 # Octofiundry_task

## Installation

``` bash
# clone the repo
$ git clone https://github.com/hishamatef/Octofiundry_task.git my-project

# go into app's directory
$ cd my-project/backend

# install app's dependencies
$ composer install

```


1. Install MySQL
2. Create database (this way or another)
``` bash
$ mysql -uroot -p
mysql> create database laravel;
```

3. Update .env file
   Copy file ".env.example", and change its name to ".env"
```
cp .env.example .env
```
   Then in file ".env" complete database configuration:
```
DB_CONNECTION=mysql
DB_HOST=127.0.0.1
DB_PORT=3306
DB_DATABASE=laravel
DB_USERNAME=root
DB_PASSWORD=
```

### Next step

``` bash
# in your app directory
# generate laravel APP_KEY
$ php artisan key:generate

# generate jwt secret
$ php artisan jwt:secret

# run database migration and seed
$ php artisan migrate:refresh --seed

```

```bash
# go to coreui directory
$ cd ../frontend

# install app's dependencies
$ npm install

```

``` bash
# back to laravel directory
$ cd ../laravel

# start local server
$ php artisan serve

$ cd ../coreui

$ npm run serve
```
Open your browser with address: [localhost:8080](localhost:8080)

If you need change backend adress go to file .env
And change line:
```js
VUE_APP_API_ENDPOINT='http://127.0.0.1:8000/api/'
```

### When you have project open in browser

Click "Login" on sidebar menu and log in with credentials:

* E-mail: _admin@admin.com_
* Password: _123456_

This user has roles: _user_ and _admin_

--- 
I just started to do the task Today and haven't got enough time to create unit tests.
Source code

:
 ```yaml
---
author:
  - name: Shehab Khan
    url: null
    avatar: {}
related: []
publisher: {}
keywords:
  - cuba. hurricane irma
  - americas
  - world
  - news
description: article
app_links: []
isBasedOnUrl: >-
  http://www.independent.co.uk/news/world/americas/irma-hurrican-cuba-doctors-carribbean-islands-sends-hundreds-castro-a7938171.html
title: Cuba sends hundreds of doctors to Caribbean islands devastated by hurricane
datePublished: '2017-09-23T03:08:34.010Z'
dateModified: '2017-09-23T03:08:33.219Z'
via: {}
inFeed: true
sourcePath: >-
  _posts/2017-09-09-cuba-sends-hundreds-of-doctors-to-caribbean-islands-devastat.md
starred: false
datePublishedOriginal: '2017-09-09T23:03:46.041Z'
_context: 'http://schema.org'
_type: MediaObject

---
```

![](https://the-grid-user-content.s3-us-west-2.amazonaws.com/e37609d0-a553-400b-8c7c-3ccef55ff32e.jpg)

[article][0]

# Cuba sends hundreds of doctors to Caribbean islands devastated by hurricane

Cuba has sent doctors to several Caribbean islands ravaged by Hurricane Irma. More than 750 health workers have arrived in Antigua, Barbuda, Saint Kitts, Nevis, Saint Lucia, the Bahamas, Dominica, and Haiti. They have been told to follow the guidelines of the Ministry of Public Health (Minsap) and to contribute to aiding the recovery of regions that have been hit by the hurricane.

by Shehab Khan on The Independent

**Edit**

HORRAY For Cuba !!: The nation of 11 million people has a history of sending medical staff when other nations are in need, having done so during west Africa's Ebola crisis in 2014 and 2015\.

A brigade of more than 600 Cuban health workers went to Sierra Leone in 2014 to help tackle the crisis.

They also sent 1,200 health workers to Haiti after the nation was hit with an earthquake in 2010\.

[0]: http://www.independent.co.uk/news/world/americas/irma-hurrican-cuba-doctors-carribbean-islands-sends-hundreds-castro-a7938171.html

> _WORK REQUIRED_:
Whatever appears in the listing should be copied exactly and completely.

> _YOUR SOLUTION_:
 # Octofiundry_task

## Installation

``` bash
# clone the repo
$ git clone https://github.com/hishamatef/Octofiundry_task.git my-project

# go into app's directory
$ cd my-project/backend

# install app's dependencies
$ composer install

```


1. Install MySQL
2. Create database (this way or another)
``` bash
$ mysql -uroot -p
mysql> create database laravel;
```

3. Update .env file
   Copy file ".env.example", and change its name to ".env"
```
cp .env.example .env
```
   Then in file ".env" complete database configuration:
```
DB_CONNECTION=mysql
DB_HOST=127.0.0.1
DB_PORT=3306
DB_DATABASE=laravel
DB_USERNAME=root
DB_PASSWORD=
```

### Next step

``` bash
# in your app directory
# generate laravel APP_KEY
$ php artisan key:generate

# generate jwt secret
$ php artisan jwt:secret

# run database migration and seed
$ php artisan migrate:refresh --seed

```

```bash
# go to coreui directory
$ cd ../frontend

# install app's dependencies
$ npm install

```

``` bash
# back to laravel directory
$ cd ../laravel

# start local server
$ php artisan serve

$ cd ../coreui

$ npm run serve
```
Open your browser with address: [localhost:8080](localhost:8080)

If you need change backend adress go to file .env
And change line:
```js
VUE_APP_API_ENDPOINT='http://127.0.0.1:8000/api/'
```

### When you have project open in browser

Click "Login" on sidebar menu and log in with credentials:

* E-mail: _admin@admin.com_
* Password: _123456_

This user has roles: _user_ and _admin_

--- 
I just started to do the task Today and haven't got enough time to create unit tests.
Source code

:
 ```yaml
---
author:
  - name: Shehab Khan
    url: null
    avatar: {}
related: []
publisher: {}
keywords:
  - cuba. hurricane irma
  - americas
  - world
  - news
description: article
app_links: []
isBasedOnUrl: >-
  http://www.independent.co.uk/news/world/americas/irma-hurrican-cuba-doctors-carribbean-islands-sends-hundreds-castro-a7938171.html
title: Cuba sends hundreds of doctors to Caribbean islands devastated by hurricane
datePublished: '2017-09-23T03:08:34.010Z'
dateModified: '2017-09-23T03:08:33.219Z'
via: {}
inFeed: true
sourcePath: >-
  _posts/2017-09-09-cuba-sends-hundreds-of-doctors-to-caribbean-islands-devastat.md
starred: false
datePublishedOriginal: '2017-09-09T23:03:46.041Z'
_context: 'http://schema.org'
_type: MediaObject

---
```

![](https://the-grid-user-content.s3-us-west-2.amazonaws.com/e37609d0-a553-400b-8c7c-3ccef55ff32e.jpg)

[article][0]

# Cuba sends hundreds of doctors to Caribbean islands devastated by hurricane

Cuba has sent doctors to several Caribbean islands ravaged by Hurricane Irma. More than 750 health workers have arrived in Antigua, Barbuda, Saint Kitts, Nevis, Saint Lucia, the Bahamas, Dominica, and Haiti. They have been told to follow the guidelines of the Ministry of Public Health (Minsap) and to contribute to aiding the recovery of regions that have been hit by the hurricane.

by Shehab Khan on The Independent

**Edit**

HORRAY For Cuba !!: The nation of 11 million people has a history of sending medical staff when other nations are in need, having done so during west Africa's Ebola crisis in 2014 and 2015\.

A brigade of more than 600 Cuban health workers went to Sierra Leone in 2014 to help tackle the crisis.

They also sent 1,200 health workers to Haiti after the nation was hit with an earthquake in 2010\.

[0]: http://www.independent.co.uk/news/world/americas/irma-hurrican-cuba-doctors-carribbean-islands-sends-hundreds-castro-a7938171.html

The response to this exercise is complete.